§ **Work instructions**: In the listing that follows, the range to quote begins at the line that has "306 https://archive.org/details/edgi_monitor" and ends after the line that has "This does involve"; quote it verbatim and add nothing.

§ **Data**:

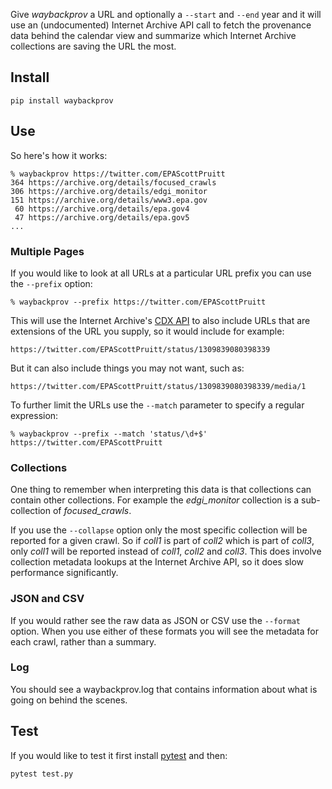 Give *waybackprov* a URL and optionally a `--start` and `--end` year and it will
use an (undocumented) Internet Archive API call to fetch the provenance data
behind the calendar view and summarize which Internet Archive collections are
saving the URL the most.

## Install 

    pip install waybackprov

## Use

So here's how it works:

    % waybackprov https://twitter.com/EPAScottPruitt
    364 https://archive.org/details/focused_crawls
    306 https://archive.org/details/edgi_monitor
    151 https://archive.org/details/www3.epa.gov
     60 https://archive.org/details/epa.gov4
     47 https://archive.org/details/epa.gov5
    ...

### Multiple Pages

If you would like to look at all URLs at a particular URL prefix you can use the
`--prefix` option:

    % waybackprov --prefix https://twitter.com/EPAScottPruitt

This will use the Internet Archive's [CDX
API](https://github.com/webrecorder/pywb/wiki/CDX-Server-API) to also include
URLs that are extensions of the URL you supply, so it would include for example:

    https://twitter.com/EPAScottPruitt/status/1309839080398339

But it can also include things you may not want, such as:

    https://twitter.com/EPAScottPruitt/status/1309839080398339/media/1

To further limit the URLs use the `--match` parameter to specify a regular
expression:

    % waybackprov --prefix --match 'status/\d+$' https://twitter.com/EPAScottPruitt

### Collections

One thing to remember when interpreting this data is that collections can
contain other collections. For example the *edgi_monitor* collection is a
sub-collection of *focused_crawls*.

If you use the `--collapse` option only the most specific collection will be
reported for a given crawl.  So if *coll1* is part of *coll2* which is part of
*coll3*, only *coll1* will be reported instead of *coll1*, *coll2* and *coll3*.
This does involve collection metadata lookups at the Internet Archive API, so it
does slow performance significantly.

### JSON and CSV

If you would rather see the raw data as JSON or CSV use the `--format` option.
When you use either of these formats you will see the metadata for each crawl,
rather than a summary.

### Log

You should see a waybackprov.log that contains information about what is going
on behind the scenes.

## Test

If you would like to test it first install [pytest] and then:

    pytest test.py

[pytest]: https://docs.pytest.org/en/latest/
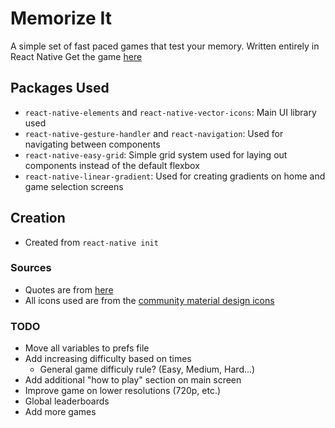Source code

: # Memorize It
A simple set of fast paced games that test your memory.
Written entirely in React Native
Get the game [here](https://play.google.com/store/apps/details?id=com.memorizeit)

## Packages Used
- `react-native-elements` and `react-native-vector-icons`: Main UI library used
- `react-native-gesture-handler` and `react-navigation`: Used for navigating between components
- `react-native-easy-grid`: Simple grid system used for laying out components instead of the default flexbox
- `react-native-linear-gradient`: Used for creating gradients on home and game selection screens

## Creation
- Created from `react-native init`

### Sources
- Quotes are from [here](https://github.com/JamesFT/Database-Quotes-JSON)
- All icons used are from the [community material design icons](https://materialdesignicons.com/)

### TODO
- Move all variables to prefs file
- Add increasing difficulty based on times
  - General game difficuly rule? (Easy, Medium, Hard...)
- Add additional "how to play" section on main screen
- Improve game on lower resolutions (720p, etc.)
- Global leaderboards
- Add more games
--
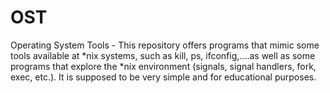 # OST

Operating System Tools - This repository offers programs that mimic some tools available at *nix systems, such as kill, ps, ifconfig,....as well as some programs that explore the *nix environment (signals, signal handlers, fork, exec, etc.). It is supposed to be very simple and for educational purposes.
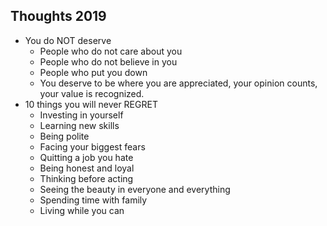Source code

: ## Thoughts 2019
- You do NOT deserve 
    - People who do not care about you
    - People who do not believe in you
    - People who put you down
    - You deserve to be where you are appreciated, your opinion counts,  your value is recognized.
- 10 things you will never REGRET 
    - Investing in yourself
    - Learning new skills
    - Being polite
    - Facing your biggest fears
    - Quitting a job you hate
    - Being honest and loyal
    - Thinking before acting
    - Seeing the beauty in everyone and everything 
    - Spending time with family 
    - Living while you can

§ **Written solution**:
    306 https://archive.org/details/edgi_monitor
    151 https://archive.org/details/www3.epa.gov
     60 https://archive.org/details/epa.gov4
     47 https://archive.org/details/epa.gov5
    ...

### Multiple Pages

If you would like to look at all URLs at a particular URL prefix you can use the
`--prefix` option:

    % waybackprov --prefix https://twitter.com/EPAScottPruitt

This will use the Internet Archive's [CDX
API](https://github.com/webrecorder/pywb/wiki/CDX-Server-API) to also include
URLs that are extensions of the URL you supply, so it would include for example:

    https://twitter.com/EPAScottPruitt/status/1309839080398339

But it can also include things you may not want, such as:

    https://twitter.com/EPAScottPruitt/status/1309839080398339/media/1

To further limit the URLs use the `--match` parameter to specify a regular
expression:

    % waybackprov --prefix --match 'status/\d+$' https://twitter.com/EPAScottPruitt

### Collections

One thing to remember when interpreting this data is that collections can
contain other collections. For example the *edgi_monitor* collection is a
sub-collection of *focused_crawls*.

If you use the `--collapse` option only the most specific collection will be
reported for a given crawl.  So if *coll1* is part of *coll2* which is part of
*coll3*, only *coll1* will be reported instead of *coll1*, *coll2* and *coll3*.
This does involve collection metadata lookups at the Internet Archive API, so it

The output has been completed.